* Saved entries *
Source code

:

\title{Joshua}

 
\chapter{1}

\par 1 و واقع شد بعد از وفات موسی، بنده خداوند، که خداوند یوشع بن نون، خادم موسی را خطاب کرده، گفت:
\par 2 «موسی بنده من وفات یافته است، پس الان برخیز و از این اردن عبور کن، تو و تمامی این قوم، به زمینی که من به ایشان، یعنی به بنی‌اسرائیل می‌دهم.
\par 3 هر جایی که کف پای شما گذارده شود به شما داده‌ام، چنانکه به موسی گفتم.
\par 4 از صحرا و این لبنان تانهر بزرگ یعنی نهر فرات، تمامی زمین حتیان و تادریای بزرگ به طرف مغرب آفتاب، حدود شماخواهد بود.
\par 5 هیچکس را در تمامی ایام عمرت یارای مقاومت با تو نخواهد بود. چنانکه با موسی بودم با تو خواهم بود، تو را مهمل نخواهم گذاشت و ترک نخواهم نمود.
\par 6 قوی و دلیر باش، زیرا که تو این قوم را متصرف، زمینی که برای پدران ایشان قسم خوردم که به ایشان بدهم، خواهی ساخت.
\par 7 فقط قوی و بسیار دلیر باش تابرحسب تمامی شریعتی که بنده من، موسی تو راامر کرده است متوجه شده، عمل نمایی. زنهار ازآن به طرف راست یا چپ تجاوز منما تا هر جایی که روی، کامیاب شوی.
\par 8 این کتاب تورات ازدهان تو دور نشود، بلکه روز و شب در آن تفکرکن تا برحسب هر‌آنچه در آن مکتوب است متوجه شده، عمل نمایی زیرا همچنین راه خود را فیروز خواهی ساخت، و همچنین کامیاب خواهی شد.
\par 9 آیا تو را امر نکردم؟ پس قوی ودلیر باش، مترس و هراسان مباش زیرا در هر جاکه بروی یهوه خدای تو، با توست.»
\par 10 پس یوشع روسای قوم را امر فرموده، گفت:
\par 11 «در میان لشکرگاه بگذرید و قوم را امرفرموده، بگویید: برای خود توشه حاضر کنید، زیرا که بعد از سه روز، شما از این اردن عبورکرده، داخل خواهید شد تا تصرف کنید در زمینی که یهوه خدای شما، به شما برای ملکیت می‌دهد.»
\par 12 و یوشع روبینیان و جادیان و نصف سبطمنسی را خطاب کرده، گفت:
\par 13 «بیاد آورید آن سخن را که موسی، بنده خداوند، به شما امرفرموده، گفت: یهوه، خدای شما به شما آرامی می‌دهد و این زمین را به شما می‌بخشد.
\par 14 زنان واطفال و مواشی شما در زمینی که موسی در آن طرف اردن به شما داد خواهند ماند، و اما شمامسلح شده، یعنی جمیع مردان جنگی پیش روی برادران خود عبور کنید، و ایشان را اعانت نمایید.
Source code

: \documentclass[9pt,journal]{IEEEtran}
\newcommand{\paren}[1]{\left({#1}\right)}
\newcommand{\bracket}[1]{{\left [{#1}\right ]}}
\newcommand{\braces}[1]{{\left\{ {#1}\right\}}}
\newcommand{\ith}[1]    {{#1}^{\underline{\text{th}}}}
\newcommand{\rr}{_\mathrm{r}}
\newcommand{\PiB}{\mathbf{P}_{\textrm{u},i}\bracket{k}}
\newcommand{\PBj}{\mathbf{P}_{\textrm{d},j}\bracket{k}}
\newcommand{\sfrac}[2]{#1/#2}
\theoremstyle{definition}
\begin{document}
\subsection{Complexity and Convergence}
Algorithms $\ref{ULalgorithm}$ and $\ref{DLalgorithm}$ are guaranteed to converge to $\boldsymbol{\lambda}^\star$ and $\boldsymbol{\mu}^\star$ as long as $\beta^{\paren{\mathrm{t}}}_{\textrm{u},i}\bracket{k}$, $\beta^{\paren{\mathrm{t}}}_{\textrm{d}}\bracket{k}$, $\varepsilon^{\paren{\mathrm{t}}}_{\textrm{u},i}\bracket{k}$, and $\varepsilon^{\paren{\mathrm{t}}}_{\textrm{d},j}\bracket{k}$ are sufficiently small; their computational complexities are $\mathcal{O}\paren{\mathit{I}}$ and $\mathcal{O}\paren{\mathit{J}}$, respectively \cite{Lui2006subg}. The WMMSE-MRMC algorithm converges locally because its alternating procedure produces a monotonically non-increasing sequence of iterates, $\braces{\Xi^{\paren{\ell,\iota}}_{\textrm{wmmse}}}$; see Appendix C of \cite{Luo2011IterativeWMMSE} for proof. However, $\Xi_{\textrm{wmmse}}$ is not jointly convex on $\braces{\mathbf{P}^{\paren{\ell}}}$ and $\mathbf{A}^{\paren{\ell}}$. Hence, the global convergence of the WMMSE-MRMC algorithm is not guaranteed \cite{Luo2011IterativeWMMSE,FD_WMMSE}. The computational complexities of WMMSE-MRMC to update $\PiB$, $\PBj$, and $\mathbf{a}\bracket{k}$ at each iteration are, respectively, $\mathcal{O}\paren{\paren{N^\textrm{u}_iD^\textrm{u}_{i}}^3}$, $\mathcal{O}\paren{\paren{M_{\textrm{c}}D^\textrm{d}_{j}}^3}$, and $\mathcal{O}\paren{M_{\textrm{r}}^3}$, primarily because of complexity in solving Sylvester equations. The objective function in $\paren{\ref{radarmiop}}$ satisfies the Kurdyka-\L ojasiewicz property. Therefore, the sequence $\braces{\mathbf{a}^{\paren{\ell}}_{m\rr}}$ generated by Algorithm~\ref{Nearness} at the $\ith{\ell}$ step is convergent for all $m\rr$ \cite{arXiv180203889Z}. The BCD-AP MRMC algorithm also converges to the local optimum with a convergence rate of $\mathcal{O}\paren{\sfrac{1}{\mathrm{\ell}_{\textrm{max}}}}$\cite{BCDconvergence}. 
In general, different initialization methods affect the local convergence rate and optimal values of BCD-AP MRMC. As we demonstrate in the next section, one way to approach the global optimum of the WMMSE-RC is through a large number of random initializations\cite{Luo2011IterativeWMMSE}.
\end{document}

* TASK *
Copy every record exactly, with nothing added or dropped.

* RESULT FOR THIS TASK *
Source code

:

\title{Joshua}

 
\chapter{1}

\par 1 و واقع شد بعد از وفات موسی، بنده خداوند، که خداوند یوشع بن نون، خادم موسی را خطاب کرده، گفت:
\par 2 «موسی بنده من وفات یافته است، پس الان برخیز و از این اردن عبور کن، تو و تمامی این قوم، به زمینی که من به ایشان، یعنی به بنی‌اسرائیل می‌دهم.
\par 3 هر جایی که کف پای شما گذارده شود به شما داده‌ام، چنانکه به موسی گفتم.
\par 4 از صحرا و این لبنان تانهر بزرگ یعنی نهر فرات، تمامی زمین حتیان و تادریای بزرگ به طرف مغرب آفتاب، حدود شماخواهد بود.
\par 5 هیچکس را در تمامی ایام عمرت یارای مقاومت با تو نخواهد بود. چنانکه با موسی بودم با تو خواهم بود، تو را مهمل نخواهم گذاشت و ترک نخواهم نمود.
\par 6 قوی و دلیر باش، زیرا که تو این قوم را متصرف، زمینی که برای پدران ایشان قسم خوردم که به ایشان بدهم، خواهی ساخت.
\par 7 فقط قوی و بسیار دلیر باش تابرحسب تمامی شریعتی که بنده من، موسی تو راامر کرده است متوجه شده، عمل نمایی. زنهار ازآن به طرف راست یا چپ تجاوز منما تا هر جایی که روی، کامیاب شوی.
\par 8 این کتاب تورات ازدهان تو دور نشود، بلکه روز و شب در آن تفکرکن تا برحسب هر‌آنچه در آن مکتوب است متوجه شده، عمل نمایی زیرا همچنین راه خود را فیروز خواهی ساخت، و همچنین کامیاب خواهی شد.
\par 9 آیا تو را امر نکردم؟ پس قوی ودلیر باش، مترس و هراسان مباش زیرا در هر جاکه بروی یهوه خدای تو، با توست.»
\par 10 پس یوشع روسای قوم را امر فرموده، گفت:
\par 11 «در میان لشکرگاه بگذرید و قوم را امرفرموده، بگویید: برای خود توشه حاضر کنید، زیرا که بعد از سه روز، شما از این اردن عبورکرده، داخل خواهید شد تا تصرف کنید در زمینی که یهوه خدای شما، به شما برای ملکیت می‌دهد.»
\par 12 و یوشع روبینیان و جادیان و نصف سبطمنسی را خطاب کرده، گفت:
\par 13 «بیاد آورید آن سخن را که موسی، بنده خداوند، به شما امرفرموده، گفت: یهوه، خدای شما به شما آرامی می‌دهد و این زمین را به شما می‌بخشد.
\par 14 زنان واطفال و مواشی شما در زمینی که موسی در آن طرف اردن به شما داد خواهند ماند، و اما شمامسلح شده، یعنی جمیع مردان جنگی پیش روی برادران خود عبور کنید، و ایشان را اعانت نمایید.
Source code

: \documentclass[9pt,journal]{IEEEtran}
\newcommand{\paren}[1]{\left({#1}\right)}
\newcommand{\bracket}[1]{{\left [{#1}\right ]}}
\newcommand{\braces}[1]{{\left\{ {#1}\right\}}}
\newcommand{\ith}[1]    {{#1}^{\underline{\text{th}}}}
\newcommand{\rr}{_\mathrm{r}}
\newcommand{\PiB}{\mathbf{P}_{\textrm{u},i}\bracket{k}}
\newcommand{\PBj}{\mathbf{P}_{\textrm{d},j}\bracket{k}}
\newcommand{\sfrac}[2]{#1/#2}
\theoremstyle{definition}
\begin{document}
\subsection{Complexity and Convergence}
Algorithms $\ref{ULalgorithm}$ and $\ref{DLalgorithm}$ are guaranteed to converge to $\boldsymbol{\lambda}^\star$ and $\boldsymbol{\mu}^\star$ as long as $\beta^{\paren{\mathrm{t}}}_{\textrm{u},i}\bracket{k}$, $\beta^{\paren{\mathrm{t}}}_{\textrm{d}}\bracket{k}$, $\varepsilon^{\paren{\mathrm{t}}}_{\textrm{u},i}\bracket{k}$, and $\varepsilon^{\paren{\mathrm{t}}}_{\textrm{d},j}\bracket{k}$ are sufficiently small; their computational complexities are $\mathcal{O}\paren{\mathit{I}}$ and $\mathcal{O}\paren{\mathit{J}}$, respectively \cite{Lui2006subg}. The WMMSE-MRMC algorithm converges locally because its alternating procedure produces a monotonically non-increasing sequence of iterates, $\braces{\Xi^{\paren{\ell,\iota}}_{\textrm{wmmse}}}$; see Appendix C of \cite{Luo2011IterativeWMMSE} for proof. However, $\Xi_{\textrm{wmmse}}$ is not jointly convex on $\braces{\mathbf{P}^{\paren{\ell}}}$ and $\mathbf{A}^{\paren{\ell}}$. Hence, the global convergence of the WMMSE-MRMC algorithm is not guaranteed \cite{Luo2011IterativeWMMSE,FD_WMMSE}. The computational complexities of WMMSE-MRMC to update $\PiB$, $\PBj$, and $\mathbf{a}\bracket{k}$ at each iteration are, respectively, $\mathcal{O}\paren{\paren{N^\textrm{u}_iD^\textrm{u}_{i}}^3}$, $\mathcal{O}\paren{\paren{M_{\textrm{c}}D^\textrm{d}_{j}}^3}$, and $\mathcal{O}\paren{M_{\textrm{r}}^3}$, primarily because of complexity in solving Sylvester equations. The objective function in $\paren{\ref{radarmiop}}$ satisfies the Kurdyka-\L ojasiewicz property. Therefore, the sequence $\braces{\mathbf{a}^{\paren{\ell}}_{m\rr}}$ generated by Algorithm~\ref{Nearness} at the $\ith{\ell}$ step is convergent for all $m\rr$ \cite{arXiv180203889Z}. The BCD-AP MRMC algorithm also converges to the local optimum with a convergence rate of $\mathcal{O}\paren{\sfrac{1}{\mathrm{\ell}_{\textrm{max}}}}$\cite{BCDconvergence}. 
In general, different initialization methods affect the local convergence rate and optimal values of BCD-AP MRMC. As we demonstrate in the next section, one way to approach the global optimum of the WMMSE-RC is through a large number of random initializations\cite{Luo2011IterativeWMMSE}.
\end{document}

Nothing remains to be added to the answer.